Para esta responsável, que integra o movimento ‘Nós Somos igreja’, e o Metanoia – Movimento Católico de Profissionais, um dos pontos que ficou por esclarecer foi a questão da suspensão, ou não, dos padres suspeitos que ainda continuam no ativo, e cuja lista foi entregue esta quinta-feira à CEP e ao Ministério Público.
“Não sabemos o que é que, perante a lista de abusadores, vai acontecer. Sabemos que foi entregue a cada uma das dioceses, ora cada bispo pode decidir de maneira diferente e as interpretações que cada um pode fazer da gravidade dos casos não é uniforme”.
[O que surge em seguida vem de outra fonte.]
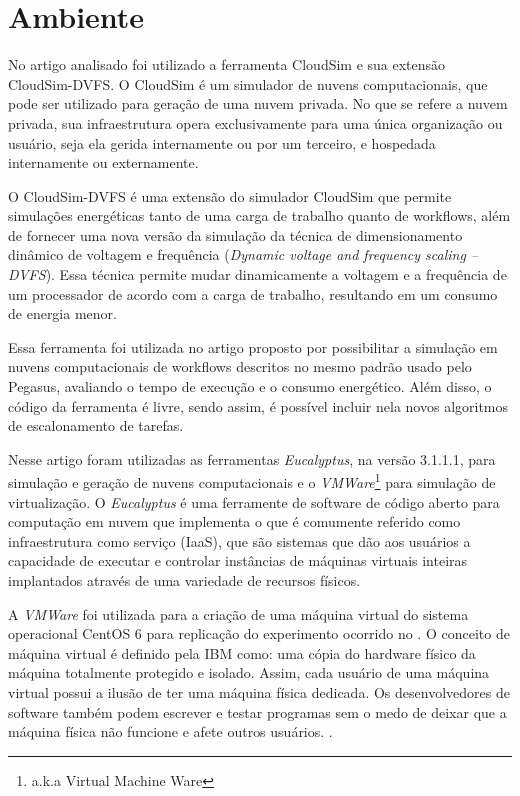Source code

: \section{Ambiente}

No artigo analisado foi utilizado a ferramenta CloudSim e sua extensão CloudSim-DVFS. O CloudSim é
um simulador de nuvens computacionais, que pode ser utilizado para geração de uma nuvem privada.
No que se refere a nuvem privada, sua infraestrutura opera exclusivamente para uma única organização ou usuário,
seja ela gerida internamente ou por um terceiro, e hospedada internamente ou externamente.

O CloudSim-DVFS é uma extensão do simulador CloudSim que permite simulações energéticas tanto de uma
carga de trabalho quanto de workflows, além de fornecer uma nova versão da simulação da técnica
de dimensionamento dinâmico de voltagem e frequência (\textit{Dynamic voltage and frequency scaling – DVFS}).
Essa técnica permite mudar dinamicamente a voltagem e a frequência de um processador de acordo com
a carga de trabalho, resultando em um consumo de energia menor. \cite{elaine_et_al:14}

Essa ferramenta foi utilizada no artigo \cite{elaine_et_al:14} proposto por possibilitar a simulação em nuvens computacionais
de workflows descritos no mesmo padrão usado pelo Pegasus, avaliando o tempo de execução e o consumo energético.
Além disso, o código da ferramenta é livre, sendo assim, é possível incluir nela novos algoritmos de escalonamento de tarefas.

Nesse artigo foram utilizadas as ferramentas \textit{Eucalyptus}, na versão 3.1.1.1, para simulação e geração de nuvens computacionais
e o \textit{VMWare}\footnote{a.k.a Virtual Machine Ware} para simulação de virtualização. O \textit{Eucalyptus}
é uma ferramente de software de código aberto para computação em nuvem que implementa o que é comumente referido
como infraestrutura como serviço (IaaS), que são sistemas que dão aos usuários a capacidade de executar e controlar
instâncias de máquinas virtuais inteiras implantados através de uma variedade de recursos físicos. \cite{nurmi_2009}

A \textit{VMWare} foi utilizada para a criação de uma máquina virtual do sistema operacional CentOS 6 para replicação do experimento
ocorrido no \cite{elaine_et_al:14}. O conceito de máquina virtual é definido pela IBM como: uma cópia do hardware físico da máquina totalmente protegido
e isolado. Assim, cada usuário de uma máquina virtual possui a ilusão de ter uma máquina física dedicada.
Os desenvolvedores de software também podem escrever e testar programas sem o medo de deixar que a máquina física
não funcione e afete outros usuários. \cite{sugerman2001virtualizing}.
“Sabemos que há padres e leigos envolvidos, que passam de diocese em diocese... se isto fica ao nível diocesano e clerical, parece-me pouco uniforme, pouco claro, e não tenho a certeza que funcione”, sublinha, lamentando que isso não tenha ficado já hoje esclarecido.
"Aquela conversa de D. José Ornelas pareceu-me embrulhada... por um lado dizia que sim [à suspensão], por outro dizia que não, que era preciso ver caso a caso. Mas, isso é o que se faz sempre, até nos processos civis fazem-se averiguações!”.
Mas, Alfreda Fonseca não tem só criticas a fazer. “Há uma coisa que me parece importante e positiva, que é acentuar a tolerância zero, e que as vítimas estão em primeiro lugar e devem ser cuidadas. Isso é evangélico e prioritário”, afirma.
Quanto à nova comissão que irá ser criada, lembra que era “uma exigência óbvia, feita pela comissão anterior e que a nossa carta também fez, de haver uma nova comissão independente para continuar este processo. Isto parece-me igualmente positivo”.
“Senti que se caminhou, mas ainda estamos a meio da ponte”
Eugénio Fonseca, outro dos subscritores da carta que foi enviada aos bispos, acha que a Igreja já devia ter definido uma estratégia de atuação mais clara, e que há ainda muito a fazer. Em declarações à Renascença o antigo presidente da Cáritas - e atual responsável da Federação Portuguesa de Voluntariado - diz que tem dúvidas sobre a eficácia da nova comissão que os bispos se comprometem a criar, por ir ficar dependente da que coordena a nível nacional as comissões diocesanas de proteção de menores.
“Não me parece que seja uma boa solução. Preferia que fosse mesmo autónoma, porque julgo que daria maior confiança, não só a quem venha a apresentar as suas situações, como até, em termos de transparência, ao país em geral”, refere, lembrando que as comissões diocesanas já vão ter muito a fazer ao nível da formação.
“Vão ter uma tarefa muito exigente, que é a tarefa de preparar as pessoas que lidam com crianças, jovens e pessoas vulneráveis, na prevenção destas situações e em ações de formação.
Este trabalho vai demorar algum tempo e tem que ser um trabalho contínuo e portanto tem que haver um empenhamento desde já”.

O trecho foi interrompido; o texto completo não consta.